● Task instructions
Exactly as given, repeat all of the entries.
━━━━━ Excerpted data ━━━━━
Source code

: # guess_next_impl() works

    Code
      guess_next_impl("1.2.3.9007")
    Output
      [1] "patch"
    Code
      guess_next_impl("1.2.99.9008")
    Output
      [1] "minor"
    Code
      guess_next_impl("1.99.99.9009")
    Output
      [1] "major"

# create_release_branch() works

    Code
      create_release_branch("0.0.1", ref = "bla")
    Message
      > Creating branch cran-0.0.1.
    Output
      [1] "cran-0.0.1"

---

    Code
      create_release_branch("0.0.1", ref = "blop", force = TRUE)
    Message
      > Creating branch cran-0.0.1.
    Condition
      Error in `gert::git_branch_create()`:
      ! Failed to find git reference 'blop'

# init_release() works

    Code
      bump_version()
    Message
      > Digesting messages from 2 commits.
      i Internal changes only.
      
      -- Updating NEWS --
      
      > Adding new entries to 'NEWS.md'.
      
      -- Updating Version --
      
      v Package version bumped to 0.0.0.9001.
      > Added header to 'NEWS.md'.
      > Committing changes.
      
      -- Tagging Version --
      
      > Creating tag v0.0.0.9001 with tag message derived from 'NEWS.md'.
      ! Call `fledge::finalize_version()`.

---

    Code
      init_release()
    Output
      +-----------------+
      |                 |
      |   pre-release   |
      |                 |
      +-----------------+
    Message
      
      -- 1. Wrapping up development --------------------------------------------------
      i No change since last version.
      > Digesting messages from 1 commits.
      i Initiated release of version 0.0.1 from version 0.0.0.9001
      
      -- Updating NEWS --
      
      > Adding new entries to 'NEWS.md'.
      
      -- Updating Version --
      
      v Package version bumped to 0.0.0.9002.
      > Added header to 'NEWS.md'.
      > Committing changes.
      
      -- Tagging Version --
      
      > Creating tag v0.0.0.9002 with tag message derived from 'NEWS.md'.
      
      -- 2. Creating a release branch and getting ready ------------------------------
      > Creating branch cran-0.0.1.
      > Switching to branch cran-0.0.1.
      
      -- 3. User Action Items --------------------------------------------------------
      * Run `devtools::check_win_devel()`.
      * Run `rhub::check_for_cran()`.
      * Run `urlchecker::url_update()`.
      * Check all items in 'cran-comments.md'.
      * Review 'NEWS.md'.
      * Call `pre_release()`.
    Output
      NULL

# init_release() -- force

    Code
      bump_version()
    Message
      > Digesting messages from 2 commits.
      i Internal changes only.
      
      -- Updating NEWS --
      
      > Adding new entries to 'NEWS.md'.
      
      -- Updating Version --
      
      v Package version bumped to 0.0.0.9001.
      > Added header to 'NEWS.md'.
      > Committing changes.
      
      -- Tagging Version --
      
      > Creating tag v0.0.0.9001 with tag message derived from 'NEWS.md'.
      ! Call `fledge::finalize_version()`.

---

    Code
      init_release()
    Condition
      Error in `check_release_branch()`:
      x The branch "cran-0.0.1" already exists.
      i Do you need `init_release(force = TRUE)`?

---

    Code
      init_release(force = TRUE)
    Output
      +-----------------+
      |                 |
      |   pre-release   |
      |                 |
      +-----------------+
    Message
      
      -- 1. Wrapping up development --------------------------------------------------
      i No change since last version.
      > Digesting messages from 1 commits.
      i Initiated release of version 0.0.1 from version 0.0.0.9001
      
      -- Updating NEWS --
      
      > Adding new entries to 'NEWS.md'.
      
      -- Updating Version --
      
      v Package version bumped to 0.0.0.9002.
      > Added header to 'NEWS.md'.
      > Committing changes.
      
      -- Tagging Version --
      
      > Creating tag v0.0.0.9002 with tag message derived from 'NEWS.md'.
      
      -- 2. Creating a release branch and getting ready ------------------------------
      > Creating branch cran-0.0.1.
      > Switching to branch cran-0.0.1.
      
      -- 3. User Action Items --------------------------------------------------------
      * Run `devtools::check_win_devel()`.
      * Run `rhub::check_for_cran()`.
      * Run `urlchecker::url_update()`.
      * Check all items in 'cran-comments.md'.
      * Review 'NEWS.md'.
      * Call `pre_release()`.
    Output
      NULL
━━━━━
● Exercise solution
Source code

: # guess_next_impl() works

    Code
      guess_next_impl("1.2.3.9007")
    Output
      [1] "patch"
    Code
      guess_next_impl("1.2.99.9008")
    Output
      [1] "minor"
    Code
      guess_next_impl("1.99.99.9009")
    Output
      [1] "major"

# create_release_branch() works

    Code
      create_release_branch("0.0.1", ref = "bla")
    Message
      > Creating branch cran-0.0.1.
    Output
      [1] "cran-0.0.1"

---

    Code
      create_release_branch("0.0.1", ref = "blop", force = TRUE)
    Message
      > Creating branch cran-0.0.1.
    Condition
      Error in `gert::git_branch_create()`:
      ! Failed to find git reference 'blop'

# init_release() works

    Code
      bump_version()
    Message
      > Digesting messages from 2 commits.
      i Internal changes only.
      
      -- Updating NEWS --
      
      > Adding new entries to 'NEWS.md'.
      
      -- Updating Version --
      
      v Package version bumped to 0.0.0.9001.
      > Added header to 'NEWS.md'.
      > Committing changes.
      
      -- Tagging Version --
      
      > Creating tag v0.0.0.9001 with tag message derived from 'NEWS.md'.
      ! Call `fledge::finalize_version()`.

---

    Code
      init_release()
    Output
      +-----------------+
      |                 |
      |   pre-release   |
      |                 |
      +-----------------+
    Message
      
      -- 1. Wrapping up development --------------------------------------------------
      i No change since last version.
      > Digesting messages from 1 commits.
      i Initiated release of version 0.0.1 from version 0.0.0.9001
      
      -- Updating NEWS --
      
      > Adding new entries to 'NEWS.md'.
      
      -- Updating Version --
      
      v Package version bumped to 0.0.0.9002.
      > Added header to 'NEWS.md'.
      > Committing changes.
      
      -- Tagging Version --
      
      > Creating tag v0.0.0.9002 with tag message derived from 'NEWS.md'.
      
      -- 2. Creating a release branch and getting ready ------------------------------
      > Creating branch cran-0.0.1.
      > Switching to branch cran-0.0.1.
      
      -- 3. User Action Items --------------------------------------------------------
      * Run `devtools::check_win_devel()`.
      * Run `rhub::check_for_cran()`.
      * Run `urlchecker::url_update()`.
      * Check all items in 'cran-comments.md'.
      * Review 'NEWS.md'.
      * Call `pre_release()`.
    Output
      NULL

# init_release() -- force

    Code
      bump_version()
    Message
      > Digesting messages from 2 commits.
      i Internal changes only.
      
      -- Updating NEWS --
      
      > Adding new entries to 'NEWS.md'.
      
      -- Updating Version --
      
      v Package version bumped to 0.0.0.9001.
      > Added header to 'NEWS.md'.
      > Committing changes.
      
      -- Tagging Version --
      
      > Creating tag v0.0.0.9001 with tag message derived from 'NEWS.md'.
      ! Call `fledge::finalize_version()`.

---

    Code
      init_release()
    Condition
      Error in `check_release_branch()`:
      x The branch "cran-0.0.1" already exists.
      i Do you need `init_release(force = TRUE)`?

---

    Code
      init_release(force = TRUE)
    Output
      +-----------------+
      |                 |
      |   pre-release   |
      |                 |
      +-----------------+
    Message
      
      -- 1. Wrapping up development --------------------------------------------------
      i No change since last version.
      > Digesting messages from 1 commits.
      i Initiated release of version 0.0.1 from version 0.0.0.9001
      
      -- Updating NEWS --
      
      > Adding new entries to 'NEWS.md'.
      
      -- Updating Version --
      
      v Package version bumped to 0.0.0.9002.
      > Added header to 'NEWS.md'.
      > Committing changes.
      
      -- Tagging Version --
      
      > Creating tag v0.0.0.9002 with tag message derived from 'NEWS.md'.
      
      -- 2. Creating a release branch and getting ready ------------------------------
      > Creating branch cran-0.0.1.
      > Switching to branch cran-0.0.1.
      
      -- 3. User Action Items --------------------------------------------------------
      * Run `devtools::check_win_devel()`.
      * Run `rhub::check_for_cran()`.
      * Run `urlchecker::url_update()`.
      * Check all items in 'cran-comments.md'.
      * Review 'NEWS.md'.
      * Call `pre_release()`.
    Output
      NULL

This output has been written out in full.